Tarnowskie Góry są jak zupa pomidorowa: wszyscy lubią. Smaczne były nawet w siermiędze PRL. Łapcie zdjęcia!

Tarnowskie Góry są jak zupa pomidorowa: wszyscy je lubią. I nie dziwimy się, bo jest to miasto z klimatem, którego nie zepsuł przemysł, nie zepsuła PRL, ani brutalna transformacja. Właśnie: PRL. Mamy zdjęcia, które wybitnie dowodzą, że nawet w szarych i siermiężnych czasach Tarnowskie Góry prezentowały się dumnie.
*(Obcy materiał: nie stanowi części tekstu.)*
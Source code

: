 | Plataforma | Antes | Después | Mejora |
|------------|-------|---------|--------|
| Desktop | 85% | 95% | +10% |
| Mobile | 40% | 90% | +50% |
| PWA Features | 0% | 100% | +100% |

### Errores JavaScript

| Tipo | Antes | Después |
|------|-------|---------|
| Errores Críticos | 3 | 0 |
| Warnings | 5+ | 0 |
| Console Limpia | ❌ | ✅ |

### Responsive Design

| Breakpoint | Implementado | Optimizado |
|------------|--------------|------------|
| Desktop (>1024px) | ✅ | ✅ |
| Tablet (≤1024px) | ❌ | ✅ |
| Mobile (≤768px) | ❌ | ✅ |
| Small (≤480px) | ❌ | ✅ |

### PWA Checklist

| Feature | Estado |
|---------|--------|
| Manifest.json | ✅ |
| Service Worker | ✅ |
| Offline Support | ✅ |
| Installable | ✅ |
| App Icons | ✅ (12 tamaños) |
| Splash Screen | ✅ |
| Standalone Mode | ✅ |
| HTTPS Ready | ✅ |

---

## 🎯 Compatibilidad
Ale od początku. Niedawno redakcja przypadkiem wylądowała w jednym ze śląskich antykwariatów (które odwiedzać warto) i wśród sterty starych pocztówek z takich zakątków świata, że byście nie uwierzyli (Meksyk, Brazylia, Australia..etc), odnaleźliśmy pokaźny plik spięty gumką-recepturką i karteczką z napisem Tarnowskie Góry. A tam niespodzianka. W galerii powyżej znajdziecie widokówki dokumentujące słusznie zapomnianą epokę w dziejach Tarnowskich Gór.
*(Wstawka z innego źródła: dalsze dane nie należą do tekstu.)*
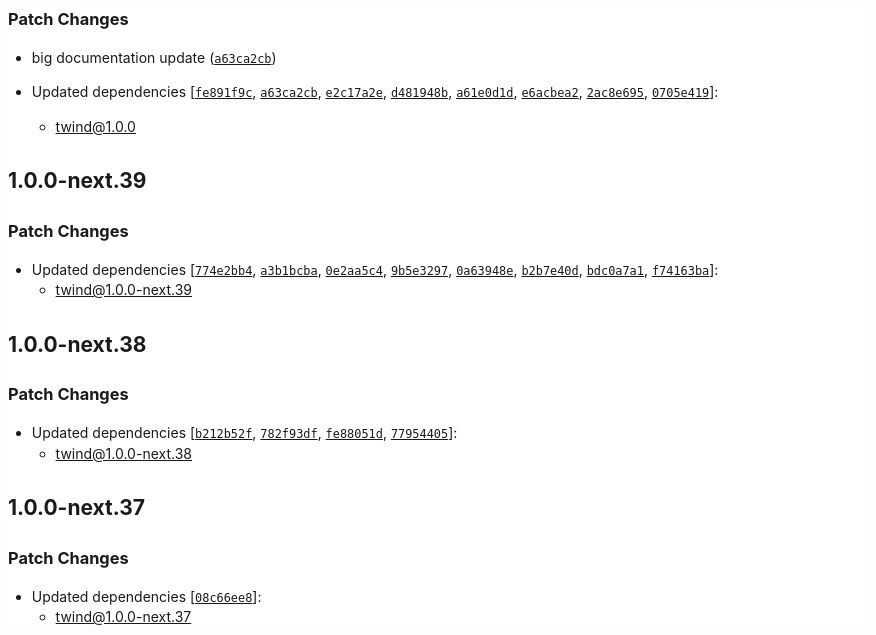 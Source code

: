 ### Patch Changes

- big documentation update ([`a63ca2cb`](https://github.com/tw-in-js/twind/commit/a63ca2cbf450d8a6f72f4d60f5856cee88d16911))

- Updated dependencies [[`fe891f9c`](https://github.com/tw-in-js/twind/commit/fe891f9c7990a041e0eccaff9a4f58d0834d46d2), [`a63ca2cb`](https://github.com/tw-in-js/twind/commit/a63ca2cbf450d8a6f72f4d60f5856cee88d16911), [`e2c17a2e`](https://github.com/tw-in-js/twind/commit/e2c17a2e8087875f1725e3b07bc32218d2f0c2c0), [`d481948b`](https://github.com/tw-in-js/twind/commit/d481948b0513a59cc3495d5e31f0437c9690d59b), [`a61e0d1d`](https://github.com/tw-in-js/twind/commit/a61e0d1d4a31be6f398b57ceefffdb04b6bceccf), [`e6acbea2`](https://github.com/tw-in-js/twind/commit/e6acbea2f48e3c6441e0cf71cd069f48500ca493), [`2ac8e695`](https://github.com/tw-in-js/twind/commit/2ac8e6950ad37bac0eb88116448bee8738388f59), [`0705e419`](https://github.com/tw-in-js/twind/commit/0705e41946e191974da76c2b27019755520d9c0a)]:
  - twind@1.0.0

## 1.0.0-next.39

### Patch Changes

- Updated dependencies [[`774e2bb4`](https://github.com/tw-in-js/twind/commit/774e2bb4c7a019d76e55296e9af75fedc77bd054), [`a3b1bcba`](https://github.com/tw-in-js/twind/commit/a3b1bcba6269bc4a51b63041689baf58f6222b7f), [`0e2aa5c4`](https://github.com/tw-in-js/twind/commit/0e2aa5c4f07e5bca3bea37f864773f665935a263), [`9b5e3297`](https://github.com/tw-in-js/twind/commit/9b5e3297470f9d2bdbd4f540d819ee0f42e63595), [`0a63948e`](https://github.com/tw-in-js/twind/commit/0a63948e9f6c5f1bb8088ae6e21dc4bf215ee9e8), [`b2b7e40d`](https://github.com/tw-in-js/twind/commit/b2b7e40d39406b8d04f72cac6c980775e64df6c4), [`bdc0a7a1`](https://github.com/tw-in-js/twind/commit/bdc0a7a1c353990d0ef009af181f79c1134bfcec), [`f74163ba`](https://github.com/tw-in-js/twind/commit/f74163ba7310ece8d2de4a80586d19df419bfa86)]:
  - twind@1.0.0-next.39

## 1.0.0-next.38

### Patch Changes

- Updated dependencies [[`b212b52f`](https://github.com/tw-in-js/twind/commit/b212b52fbd53e9ecb38d97589ca2f717445ed185), [`782f93df`](https://github.com/tw-in-js/twind/commit/782f93df6abb1ebd24ef6c45dc08de602e198107), [`fe88051d`](https://github.com/tw-in-js/twind/commit/fe88051deb3176d014ba527471b1345c47bfb28e), [`77954405`](https://github.com/tw-in-js/twind/commit/7795440566fc95a424a7f6210998dd1d16ef216f)]:
  - twind@1.0.0-next.38

## 1.0.0-next.37

### Patch Changes

- Updated dependencies [[`08c66ee8`](https://github.com/tw-in-js/twind/commit/08c66ee8f7f80a6c998a380acc4f44280aef3280)]:
  - twind@1.0.0-next.37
Większość fotografii to lata 70-80. Już pierwsze zdjęcie to - jak to mówią: petarda. Rynek, na rynku wielki parking. Na oko przełom lat 60/70, a wśród całej floty ówczesnych demoludów... (chyba) pierwsza generacja Forda Capri. Lato. Klimat. Wszystkie odcienie szarości. Ale widać też ten charakterystyczny czar Tarnowskich Gór. Albo to zdjęcie:

Tarnogórski Sedlaczek, poznajecie?
Tarnogórski Sedlaczek, poznajecie?

Ciekawostka jest taka, że przy kościele ewangelickim widać nieistniejącą dziś kamienicę (nr 11), na miejscu której stoi dziś najbardziej kontrowersyjny gmach przy Rynku. Pamiątka po czasach, gdy nasi architekci lubili fikuśne blachy, szklane powierzchnie i daszki w dziwnych kształtach. Całe szczęście, że po drugiej stronie trapezoidalnego Rynku uchował się słynny Sedlaczek. Był taki czas, kiedy Domowi Sedlaczka również groziła rozbiórka, ale uratowało go Stowarzyszenie Przyjaciół Ziemi Tarnogórskiej. Ta społeczna, wspólnotowa wrażliwość to też zawsze był jeden z sekretów tego miasta. I do dziś jest.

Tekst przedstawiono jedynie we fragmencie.